1. Likelihood Field Construction: At startup, we build a distance transform from the occupancy grid map. This precomputes the distance to the nearest obstacle for every cell, enabling fast scan likelihood computation.

2. Kidnap Detection: We continuously compute the likelihood of the current laser scan given AMCL's believed pose. When this likelihood drops significantly (scan doesn't match where AMCL thinks we are), we also monitor AMCL's covariance. When uncertainty spikes above a threshold, we trigger recovery.

3. Trajectory-Biased Candidate Sampling: Instead of searching globally, we sample candidate positions along the robot's known trajectory.

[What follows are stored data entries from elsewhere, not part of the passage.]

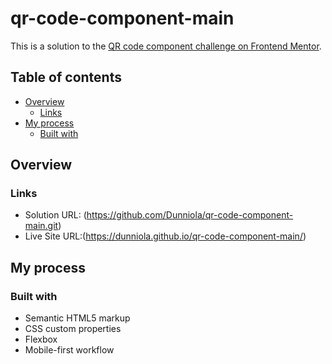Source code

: 
# qr-code-component-main
This is a solution to the [QR code component challenge on Frontend Mentor](https://www.frontendmentor.io/challenges/qr-code-component-iux_sIO_H).

## Table of contents

- [Overview](#overview)
  - [Links](#links)
- [My process](#my-process)
  - [Built with](#built-with)



## Overview

### Links
- Solution URL: (https://github.com/Dunniola/qr-code-component-main.git)
- Live Site URL:(https://dunniola.github.io/qr-code-component-main/)

## My process

### Built with

- Semantic HTML5 markup
- CSS custom properties
- Flexbox
- Mobile-first workflow




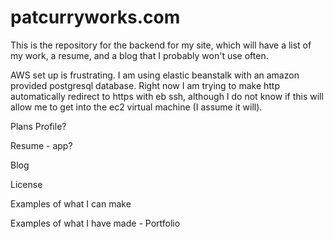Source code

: # patcurryworks.com
This is the repository for the backend for my site, which will have a list of my work, a resume, and a blog that I probably won't use often.

AWS set up is frustrating.
I am using elastic beanstalk with an amazon provided postgresql database.
Right now I am trying to make http automatically redirect to https with eb ssh, although I do not know if this will allow me to get into the ec2 virtual machine (I assume it will).

Plans
Profile?

Resume - app?

Blog

License

Examples of what I can make

Examples of what I have made - Portfolio
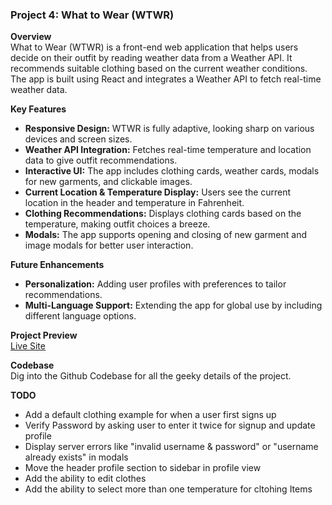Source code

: ### Project 4: What to Wear (WTWR)

**Overview**  
What to Wear (WTWR) is a front-end web application that helps users decide on their outfit by reading weather data from a Weather API. It recommends suitable clothing based on the current weather conditions. The app is built using React and integrates a Weather API to fetch real-time weather data.

**Key Features**

- **Responsive Design:** WTWR is fully adaptive, looking sharp on various devices and screen sizes.
- **Weather API Integration:** Fetches real-time temperature and location data to give outfit recommendations.
- **Interactive UI:** The app includes clothing cards, weather cards, modals for new garments, and clickable images.
- **Current Location & Temperature Display:** Users see the current location in the header and temperature in Fahrenheit.
- **Clothing Recommendations:** Displays clothing cards based on the temperature, making outfit choices a breeze.
- **Modals:** The app supports opening and closing of new garment and image modals for better user interaction.

**Future Enhancements**

- **Personalization:** Adding user profiles with preferences to tailor recommendations.
- **Multi-Language Support:** Extending the app for global use by including different language options.

**Project Preview**  
[Live Site](https://jduncan017.github.io/se_project_react/)

**Codebase**  
Dig into the Github Codebase for all the geeky details of the project.

**TODO**

- Add a default clothing example for when a user first signs up
- Verify Password by asking user to enter it twice for signup and update profile
- Display server errors like "invalid username & password" or "username already exists" in modals
- Move the header profile section to sidebar in profile view
- Add the ability to edit clothes
- Add the ability to select more than one temperature for cltohing Items
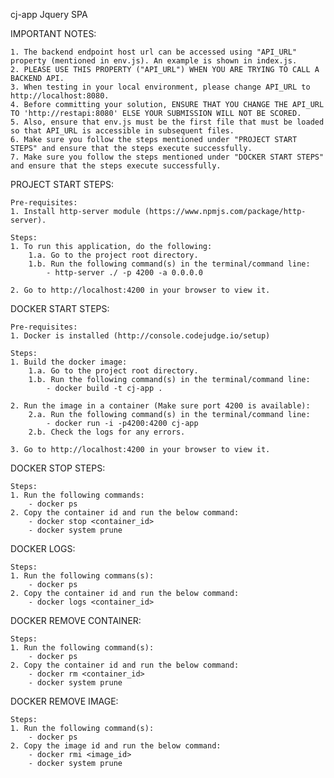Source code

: cj-app
Jquery SPA


IMPORTANT NOTES:

    1. The backend endpoint host url can be accessed using "API_URL" property (mentioned in env.js). An example is shown in index.js.
    2. PLEASE USE THIS PROPERTY ("API_URL") WHEN YOU ARE TRYING TO CALL A BACKEND API. 
    3. When testing in your local environment, please change API_URL to http://localhost:8080.
    4. Before committing your solution, ENSURE THAT YOU CHANGE THE API_URL TO 'http://restapi:8080' ELSE YOUR SUBMISSION WILL NOT BE SCORED.
    5. Also, ensure that env.js must be the first file that must be loaded so that API_URL is accessible in subsequent files.
    6. Make sure you follow the steps mentioned under "PROJECT START STEPS" and ensure that the steps execute successfully. 
    7. Make sure you follow the steps mentioned under "DOCKER START STEPS" and ensure that the steps execute successfully. 


PROJECT START STEPS:

    Pre-requisites:
    1. Install http-server module (https://www.npmjs.com/package/http-server).

    Steps:
    1. To run this application, do the following:
        1.a. Go to the project root directory.
        1.b. Run the following command(s) in the terminal/command line:    
            - http-server ./ -p 4200 -a 0.0.0.0
    
    2. Go to http://localhost:4200 in your browser to view it.


DOCKER START STEPS:

    Pre-requisites:
    1. Docker is installed (http://console.codejudge.io/setup)

    Steps:
    1. Build the docker image:
        1.a. Go to the project root directory.
        1.b. Run the following command(s) in the terminal/command line:
            - docker build -t cj-app .

    2. Run the image in a container (Make sure port 4200 is available):        
        2.a. Run the following command(s) in the terminal/command line:
            - docker run -i -p4200:4200 cj-app
        2.b. Check the logs for any errors. 

    3. Go to http://localhost:4200 in your browser to view it.

DOCKER STOP STEPS:

    Steps:
    1. Run the following commands:
        - docker ps
    2. Copy the container id and run the below command:
        - docker stop <container_id> 
        - docker system prune

DOCKER LOGS:

    Steps:
    1. Run the following commans(s):
        - docker ps
    2. Copy the container id and run the below command:
        - docker logs <container_id>

DOCKER REMOVE CONTAINER:

    Steps:
    1. Run the following command(s):
        - docker ps
    2. Copy the container id and run the below command:
        - docker rm <container_id>
        - docker system prune

DOCKER REMOVE IMAGE:

    Steps:
    1. Run the following command(s):
        - docker ps
    2. Copy the image id and run the below command:
        - docker rmi <image_id>
        - docker system prune
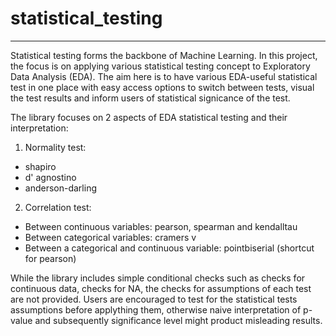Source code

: # statistical_testing
----------------------------------
Statistical testing forms the backbone of Machine Learning. In this project, the focus is on applying various statistical testing concept to Exploratory Data Analysis (EDA). The aim here is to have various EDA-useful statistical test in one place with easy access options to switch between tests, visual the test results and inform users of statistical signicance of the test.

The library focuses on 2 aspects of EDA statistical testing and their interpretation:
1. Normality test:
  * shapiro
  * d' agnostino
  * anderson-darling
2. Correlation test:
  * Between continuous variables: pearson, spearman and kendalltau
  * Between categorical variables: cramers v
  * Between a categorical and continuous variable: pointbiserial (shortcut for pearson)

While the library includes simple conditional checks such as checks for continuous data, checks for NA, the checks for assumptions of each test are not provided. Users are encouraged to test for the statistical tests assumptions before applything them, otherwise naive interpretation of p-value and subsequently significance level might product misleading results. 




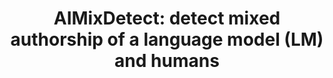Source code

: ---
description: This replication package is designed to guide you through the process
  of replicating the results presented in our paper. The data used in this research
  was generated using GPT-3.5-turbo (ChatGPT) and is organized into five distinct
  datasets, which are located in the dataset folder. To facilitate the reading and
  parsing of these datasets, a script named parse_article.py is provided.
last_edit: Fri, 30 Aug 2024 09:24:15 GMT
location: https://github.com/idankash/AIMixDetect
shortname: ai_mix_detect
title: 'AIMixDetect: detect mixed authorship of a language model (LM) and humans'
uuid: 3434d838-d220-420a-a23e-ced7492528d3
---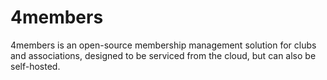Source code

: # 4members
4members is an open-source membership management solution for clubs and associations, designed to be serviced from the cloud, but can also be self-hosted.
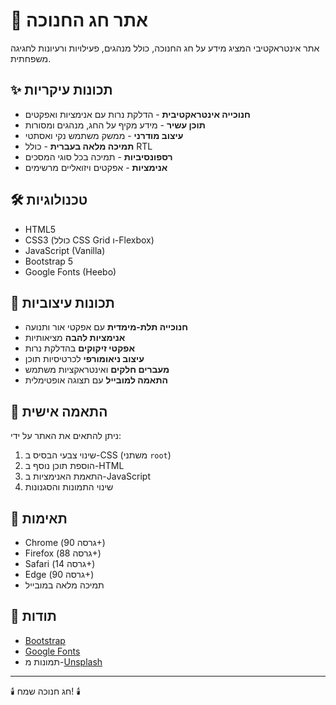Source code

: # 🕎 אתר חג החנוכה

אתר אינטראקטיבי המציג מידע על חג החנוכה, כולל מנהגים, פעילויות ורעיונות לחגיגה משפחתית.

## ✨ תכונות עיקריות

- **חנוכייה אינטראקטיבית** - הדלקת נרות עם אנימציות ואפקטים
- **תוכן עשיר** - מידע מקיף על החג, מנהגים ומסורות
- **עיצוב מודרני** - ממשק משתמש נקי ואסתטי
- **תמיכה מלאה בעברית** - כולל RTL
- **רספונסיביות** - תמיכה בכל סוגי המסכים
- **אנימציות** - אפקטים ויזואליים מרשימים

## 🛠️ טכנולוגיות

- HTML5
- CSS3 (כולל CSS Grid ו-Flexbox)
- JavaScript (Vanilla)
- Bootstrap 5
- Google Fonts (Heebo)

## 🎨 תכונות עיצוביות

- **חנוכייה תלת-מימדית** עם אפקטי אור ותנועה
- **אנימציות להבה** מציאותיות
- **אפקטי זיקוקים** בהדלקת נרות
- **עיצוב ניאומורפי** לכרטיסיות תוכן
- **מעברים חלקים** ואינטראקציות משתמש
- **התאמה למובייל** עם תצוגה אופטימלית

## 🔧 התאמה אישית

ניתן להתאים את האתר על ידי:

1. שינוי צבעי הבסיס ב-CSS (משתני `root`)
2. הוספת תוכן נוסף ב-HTML
3. התאמת האנימציות ב-JavaScript
4. שינוי התמונות והסגנונות

## 📱 תאימות

- Chrome (גרסה 90+)
- Firefox (גרסה 88+)
- Safari (גרסה 14+)
- Edge (גרסה 90+)
- תמיכה מלאה במובייל

## 👏 תודות

- [Bootstrap](https://getbootstrap.com/)
- [Google Fonts](https://fonts.google.com/)
- תמונות מ-[Unsplash](https://unsplash.com/)

---

🕯️ חג חנוכה שמח! 🕯️
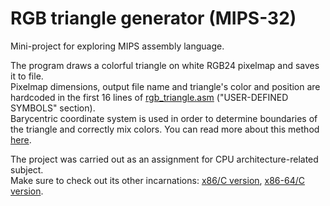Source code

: # RGB triangle generator (MIPS-32)
Mini-project for exploring MIPS assembly language.

The program draws a colorful triangle on white RGB24 pixelmap and saves it to file.  
Pixelmap dimensions, output file name and triangle's color and position are hardcoded in the first 16 lines of [rgb_triangle.asm](rgb_triangle.asm) ("USER-DEFINED SYMBOLS" section).  
Barycentric coordinate system is used in order to determine boundaries of the triangle and correctly mix colors. You can read more about this method [here](https://codeplea.com/triangular-interpolation).

The project was carried out as an assignment for CPU architecture-related subject.  
Make sure to check out its other incarnations: [x86/C version](https://github.com/Dove6/RGB-triangle-generator-x86), [x86-64/C version](https://github.com/Dove6/RGB-triangle-generator-x86-64).
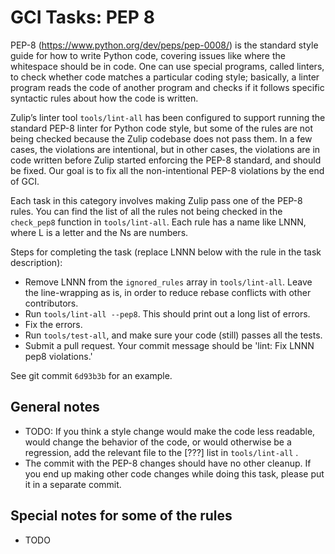# GCI Tasks: PEP 8

PEP-8 (https://www.python.org/dev/peps/pep-0008/) is the standard style
guide for how to write Python code, covering issues like where the
whitespace should be in code. One can use special programs, called linters,
to check whether code matches a particular coding style; basically, a linter
program reads the code of another program and checks if it follows specific
syntactic rules about how the code is written.

Zulip’s linter tool `tools/lint-all` has been configured to support running
the standard PEP-8 linter for Python code style, but some of the rules are
not being checked because the Zulip codebase does not pass them. In a few
cases, the violations are intentional, but in other cases, the violations
are in code written before Zulip started enforcing the PEP-8 standard, and
should be fixed. Our goal is to fix all the non-intentional PEP-8 violations
by the end of GCI.

Each task in this category involves making Zulip pass one of the PEP-8
rules. You can find the list of all the rules not being checked in the
`check_pep8` function in `tools/lint-all`. Each rule has a name like LNNN,
where L is a letter and the Ns are numbers.

Steps for completing the task (replace LNNN below with the rule in the task
description):

* Remove LNNN from the `ignored_rules` array in `tools/lint-all`. Leave the
  line-wrapping as is, in order to reduce rebase conflicts with other
  contributors.
* Run `tools/lint-all --pep8`. This should print out a long list of errors.
* Fix the errors.
* Run `tools/test-all`, and make sure your code (still) passes all the tests.
* Submit a pull request. Your commit message should be 'lint: Fix LNNN pep8
  violations.'

See git commit `6d93b3b` for an example.

## General notes

* TODO: If you think a style change would make the code less readable, would
  change the behavior of the code, or would otherwise be a regression, add
  the relevant file to the [???] list in `tools/lint-all` .
* The commit with the PEP-8 changes should have no other cleanup. If you end
  up making other code changes while doing this task, please put it in a
  separate commit.

## Special notes for some of the rules

* TODO
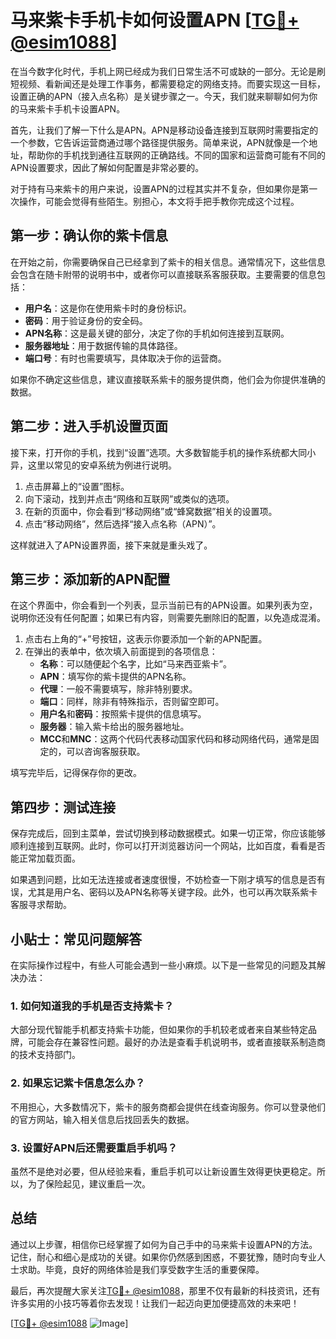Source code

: # 马来紫卡手机卡如何设置APN [[TG💪+ @esim1088](https://t.me/s/esim1088)]

在当今数字化时代，手机上网已经成为我们日常生活不可或缺的一部分。无论是刷短视频、看新闻还是处理工作事务，都需要稳定的网络支持。而要实现这一目标，设置正确的APN（接入点名称）是关键步骤之一。今天，我们就来聊聊如何为你的马来紫卡手机卡设置APN。

首先，让我们了解一下什么是APN。APN是移动设备连接到互联网时需要指定的一个参数，它告诉运营商通过哪个路径提供服务。简单来说，APN就像是一个地址，帮助你的手机找到通往互联网的正确路线。不同的国家和运营商可能有不同的APN设置要求，因此了解如何配置是非常必要的。

对于持有马来紫卡的用户来说，设置APN的过程其实并不复杂，但如果你是第一次操作，可能会觉得有些陌生。别担心，本文将手把手教你完成这个过程。

## 第一步：确认你的紫卡信息

在开始之前，你需要确保自己已经拿到了紫卡的相关信息。通常情况下，这些信息会包含在随卡附带的说明书中，或者你可以直接联系客服获取。主要需要的信息包括：

- **用户名**：这是你在使用紫卡时的身份标识。
- **密码**：用于验证身份的安全码。
- **APN名称**：这是最关键的部分，决定了你的手机如何连接到互联网。
- **服务器地址**：用于数据传输的具体路径。
- **端口号**：有时也需要填写，具体取决于你的运营商。

如果你不确定这些信息，建议直接联系紫卡的服务提供商，他们会为你提供准确的数据。

## 第二步：进入手机设置页面

接下来，打开你的手机，找到“设置”选项。大多数智能手机的操作系统都大同小异，这里以常见的安卓系统为例进行说明。

1. 点击屏幕上的“设置”图标。
2. 向下滚动，找到并点击“网络和互联网”或类似的选项。
3. 在新的页面中，你会看到“移动网络”或“蜂窝数据”相关的设置项。
4. 点击“移动网络”，然后选择“接入点名称（APN）”。

这样就进入了APN设置界面，接下来就是重头戏了。

## 第三步：添加新的APN配置

在这个界面中，你会看到一个列表，显示当前已有的APN设置。如果列表为空，说明你还没有任何配置；如果已有内容，则需要先删除旧的配置，以免造成混淆。

1. 点击右上角的“+”号按钮，这表示你要添加一个新的APN配置。
2. 在弹出的表单中，依次填入前面提到的各项信息：
   - **名称**：可以随便起个名字，比如“马来西亚紫卡”。
   - **APN**：填写你的紫卡提供的APN名称。
   - **代理**：一般不需要填写，除非特别要求。
   - **端口**：同样，除非有特殊指示，否则留空即可。
   - **用户名**和**密码**：按照紫卡提供的信息填写。
   - **服务器**：输入紫卡给出的服务器地址。
   - **MCC**和**MNC**：这两个代码代表移动国家代码和移动网络代码，通常是固定的，可以咨询客服获取。

填写完毕后，记得保存你的更改。

## 第四步：测试连接

保存完成后，回到主菜单，尝试切换到移动数据模式。如果一切正常，你应该能够顺利连接到互联网。此时，你可以打开浏览器访问一个网站，比如百度，看看是否能正常加载页面。

如果遇到问题，比如无法连接或者速度很慢，不妨检查一下刚才填写的信息是否有误，尤其是用户名、密码以及APN名称等关键字段。此外，也可以再次联系紫卡客服寻求帮助。

## 小贴士：常见问题解答

在实际操作过程中，有些人可能会遇到一些小麻烦。以下是一些常见的问题及其解决办法：

### 1. 如何知道我的手机是否支持紫卡？

大部分现代智能手机都支持紫卡功能，但如果你的手机较老或者来自某些特定品牌，可能会存在兼容性问题。最好的办法是查看手机说明书，或者直接联系制造商的技术支持部门。

### 2. 如果忘记紫卡信息怎么办？

不用担心，大多数情况下，紫卡的服务商都会提供在线查询服务。你可以登录他们的官方网站，输入相关信息后找回丢失的数据。

### 3. 设置好APN后还需要重启手机吗？

虽然不是绝对必要，但从经验来看，重启手机可以让新设置生效得更快更稳定。所以，为了保险起见，建议重启一次。

## 总结

通过以上步骤，相信你已经掌握了如何为自己手中的马来紫卡设置APN的方法。记住，耐心和细心是成功的关键。如果你仍然感到困惑，不要犹豫，随时向专业人士求助。毕竟，良好的网络体验是我们享受数字生活的重要保障。

最后，再次提醒大家关注[TG💪+ @esim1088](https://t.me/s/esim1088)，那里不仅有最新的科技资讯，还有许多实用的小技巧等着你去发现！让我们一起迈向更加便捷高效的未来吧！

[[TG💪+ @esim1088](https://t.me/s/esim1088) ![Image](https://i.postimg.cc/4NQfJmqS/Snipaste-2025-05-13-00-14-12.png)]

Points are sampled at regular intervals along path segments between waypoints, with additional lateral samples to cover nearby positions.

4. Scan Matching & Likelihood Scoring: For each candidate pose, we project the current laser scan endpoints and look up distances in our precomputed likelihood field. Candidates are ranked by their scan likelihood score. Higher scores mean better alignment with the map.

5. Pose Injection & Recovery Motion: We inject the best-scoring candidate into AMCL via /initialpose. The robot performs a gentle wiggle motion to help AMCL's particle filter converge around the new pose estimate.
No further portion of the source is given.